Glória, eu te entendo.

Hoje em dia ninguém pode opinar. Chegamos a um momento histórico em que devemos “pisar em ovos” sempre que é necessário manifestar uma opinião, não sabemos necessariamente a quem vamos ofender quando o fizermos, mas é certo que isto sempre ocorrerá – mesmo que implicitamente.

Tem se tornado inconveniente ter opinião própria; não se pode mais fazer brincadeiras como à época de minha adolescência, não se pode rir de ninguém, e muito menos fazer aqueles comentários tidos como pejorativos. E antes de qualquer possível entendimento contraditório, que fique claro: NÃO sou a favor do “bullying”.

Eu lembro que na minha infância eu era chamada de gorda – até porque nunca fui magra – e isso não me afetava a ponto de me deixar frustrada e precisar de psicólogo, eu voltava para casa e queria mesmo era me deliciar com as gostosuras feitas pela minha mãe.

Outro dia em uma conversa informal com amigos, concluímos que não há mais gênios, que não se tem grandes descobertas nem novas teorias. Tudo o que acontece hoje a nível de ‘’descobertas’’,  gira na órbita de coisas já existentes.

Nesse sentido, eu acredito que de uma forma geral o indivíduo passou a valorizar mais a opinião alheia do que a sua própria essência, ninguém tem tempo para criar e quase nunca para existir.

Suponho que Einstein não se preocupava com sua aparência ou com a opinião de outras pessoas acerca do seu cabelo emaranhado. Curiosamente, quando criança ele enfrentou grandes dificuldades no uso da linguagem, preocupando seus pais e médicos. Segundo ele, foi justamente o seu desenvolvimento tardio que levou-o a questionar elementos básicos da vida, como espaço e tempo, o que se consagrou na conhecida e revolucionária Teoria da Relatividade.

Pitágoras, famoso matemático que criou o conhecido teorema, tinha uma observação muito curiosa sobre o feijão, do qual ele se abstinha completamente de comer ou mesmo tocá-lo. Não há relatos de que ele tenha morrido porque não comia feijão.

O que acontece, no mundo atual é que as coisas tomaram uma proporção na qual se dita todos os dias o que você deve fazer, o que você deve comer e principalmente o que você deve falar. Fuja à essa regra e será um prato cheio para os extremistas de plantão.

Eu não posso opinar, mas vou fazê-lo mesmo assim porque me sinto sufocada com esse excesso de “não pode”, não fale”, não faça”. O exagero em torno de pseudo preconceitos alimenta ainda mais o verdadeiro preconceito.

É claro que se deve ter um mínimo de bom senso e não vendar os olhos à real existência de alguns, mas não, nem todo mundo está sendo preconceituoso o tempo todo.

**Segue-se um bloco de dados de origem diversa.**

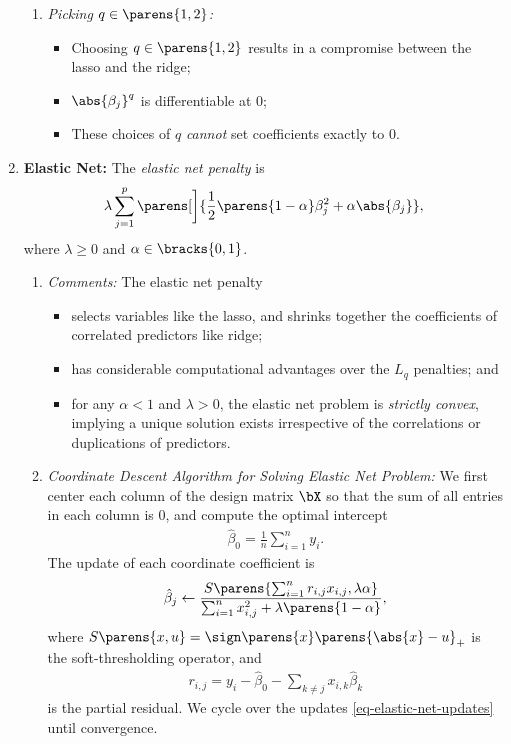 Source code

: \documentclass[12pt]{article}
\begin{document}
\begin{enumerate}[label=\textbf{\arabic*.}]
\begin{enumerate}
		\item \textit{Picking $q \in \parens{1, 2}$:} 
		\begin{itemize}
			\item Choosing $q \in \parens{1, 2}$ results in a compromise between the lasso and the ridge; 
			\item $\abs{\beta_j}^q$ is differentiable at $0$; 
			\item These choices of $q$ \textit{cannot} set coefficients exactly to 0. 
		\end{itemize}
	\end{enumerate}
		
	\item \textbf{Elastic Net:} The \textit{elastic net penalty} is 
	\begin{align*}
		\lambda \sum_{j=1}^p \parens[\bigg]{\frac{1}{2} \parens{1 - \alpha} \beta_j^2 + \alpha \abs{\beta_j}}, 
	\end{align*}
	where $\lambda \ge 0$ and $\alpha \in \bracks{0, 1}$. 
	
	\begin{enumerate}
		\item \textit{Comments:} The elastic net penalty
		\begin{itemize}
			\item selects variables like the lasso, and shrinks together the coefficients of correlated predictors like ridge; 
			\item has considerable computational advantages over the $L_q$ penalties; and 
			\item for any $\alpha < 1$ and $ \lambda > 0$, the elastic net problem is \textit{strictly convex}, implying a unique solution exists irrespective of the correlations or duplications of predictors. 
		\end{itemize}
		
		\item \textit{Coordinate Descent Algorithm for Solving Elastic Net Problem:} We first center each column of the design matrix $\bX$ so that the sum of all entries in each column is 0, and compute the optimal intercept 
		\begin{align*}
			\hat{\beta}_0 = \frac{1}{n} \sum_{i=1}^n y_i. 
		\end{align*}
		The update of each coordinate coefficient is 
		\begin{align}\label{eq-elastic-net-updates}
			\hat{\beta}_j \leftarrow \frac{S \parens{\sum_{i=1}^n r_{i, j} x_{i, j}, \lambda \alpha}}{\sum_{i=1}^n x_{i,j}^2 + \lambda \parens{1 - \alpha}}, 
		\end{align}
		where $S \parens{x, u} = \sign \parens{x} \parens{\abs{x} - u}_+$ is the soft-thresholding operator, and 
		\begin{align*}
			r_{i,j} = y_i - \hat{\beta}_0 - \sum_{k \neq j} x_{i,k} \hat{\beta}_k
		\end{align*}
		is the partial residual. We cycle over the updates \eqref{eq-elastic-net-updates} until convergence. 
	\end{enumerate}
	

\end{enumerate}
\end{document}
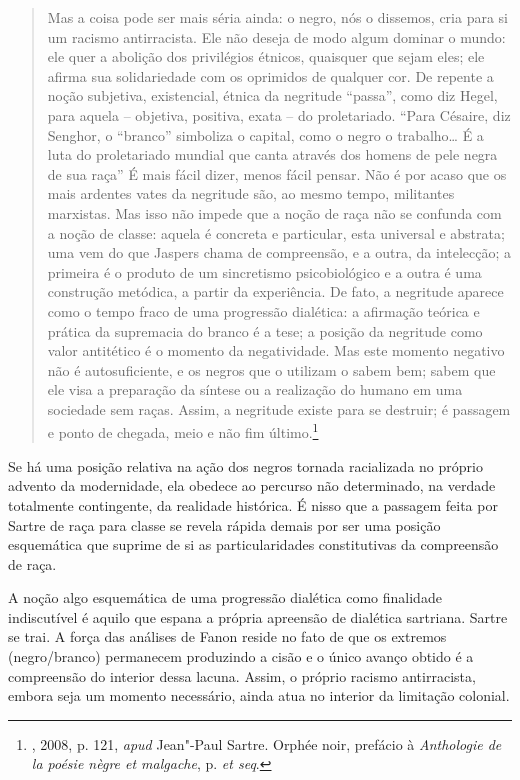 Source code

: \begin{quote}
Mas a coisa pode ser mais séria ainda: o negro, nós o dissemos, cria
para si um racismo antirracista. Ele não deseja de modo algum dominar o
mundo: ele quer a abolição dos privilégios étnicos, quaisquer que sejam
eles; ele afirma sua solidariedade com os oprimidos de qualquer cor. De
repente a noção subjetiva, existencial, étnica da negritude ``passa'',
como diz Hegel, para aquela -- objetiva, positiva, exata -- do
proletariado. ``Para Césaire, diz Senghor, o ``branco'' simboliza o
capital, como o negro o trabalho\ldots{} É a luta do proletariado mundial que
canta através dos homens de pele negra de sua raça'' É mais fácil
dizer, menos fácil pensar. Não é por acaso que os mais ardentes vates da
negritude são, ao mesmo tempo, militantes marxistas. Mas isso não impede
que a noção de raça não se confunda com a noção de classe: aquela é
concreta e particular, esta universal e abstrata; uma vem do que Jaspers
chama de compreensão, e a outra, da intelecção; a primeira é o produto
de um sincretismo psicobiológico e a outra é uma construção metódica, a
partir da experiência. De fato, a negritude aparece como o tempo fraco
de uma progressão dialética: a afirmação teórica e prática da supremacia
do branco é a tese; a posição da negritude como valor antitético é o
momento da negatividade. Mas este momento negativo não é
autosuficiente, e os negros que o utilizam o sabem bem; sabem que ele
visa a preparação da síntese ou a realização do humano em uma sociedade
sem raças. Assim, a negritude existe para se destruir; é passagem e
ponto de chegada, meio e não fim último.\footnote{, 2008, p. 121,
  \emph{apud} Jean"-Paul Sartre. Orphée noir, prefácio à \emph{Anthologie de la
  poésie nègre et malgache}, p.  \emph{et seq}.}
\end{quote}

Se há uma posição relativa na ação dos negros tornada racializada no
próprio advento da modernidade, ela obedece ao percurso não determinado,
na verdade totalmente contingente, da realidade histórica. É nisso que a
passagem feita por Sartre de raça para classe se revela rápida demais
por ser uma posição esquemática que suprime de si as particularidades
constitutivas da compreensão de raça.

A noção algo esquemática de uma progressão dialética como finalidade
indiscutível é aquilo que espana a própria apreensão de dialética
sartriana. Sartre se trai. A força das análises de Fanon reside no fato
de que os extremos (negro/branco) permanecem produzindo a cisão e o
único avanço obtido é a compreensão do interior dessa lacuna. Assim, o
próprio racismo antirracista, embora seja um momento necessário, ainda
atua no interior da limitação colonial.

Outro dia, em uma discussão sobre transporte coletivo, eu falei que era praticamente impossível eu me apoiar nas barras superiores – porque sou baixinha – e que se eu o fizesse pareceria um macaco pendurado. No mesmo instante senti umas faíscas e olhares raivosos de um negro que estava ao lado. Em nenhuma hipótese eu usei o substantivo macaco para afetá-lo, mas ele ficou visivelmente ofendido. Ou seja, aos olhos dele e de quem não ouviu a conversa por inteiro, naquele momento eu era mais uma pessoa racista.

O maior problema está mesmo é no preconceito velado, daquele que finge ser politicamente correto e por vezes até veste a camisa da luta contra algum tipo de segregação, mas no seu cotidiano não cumprimenta o porteiro, não para na faixa de pedestres, trata mal o garçom.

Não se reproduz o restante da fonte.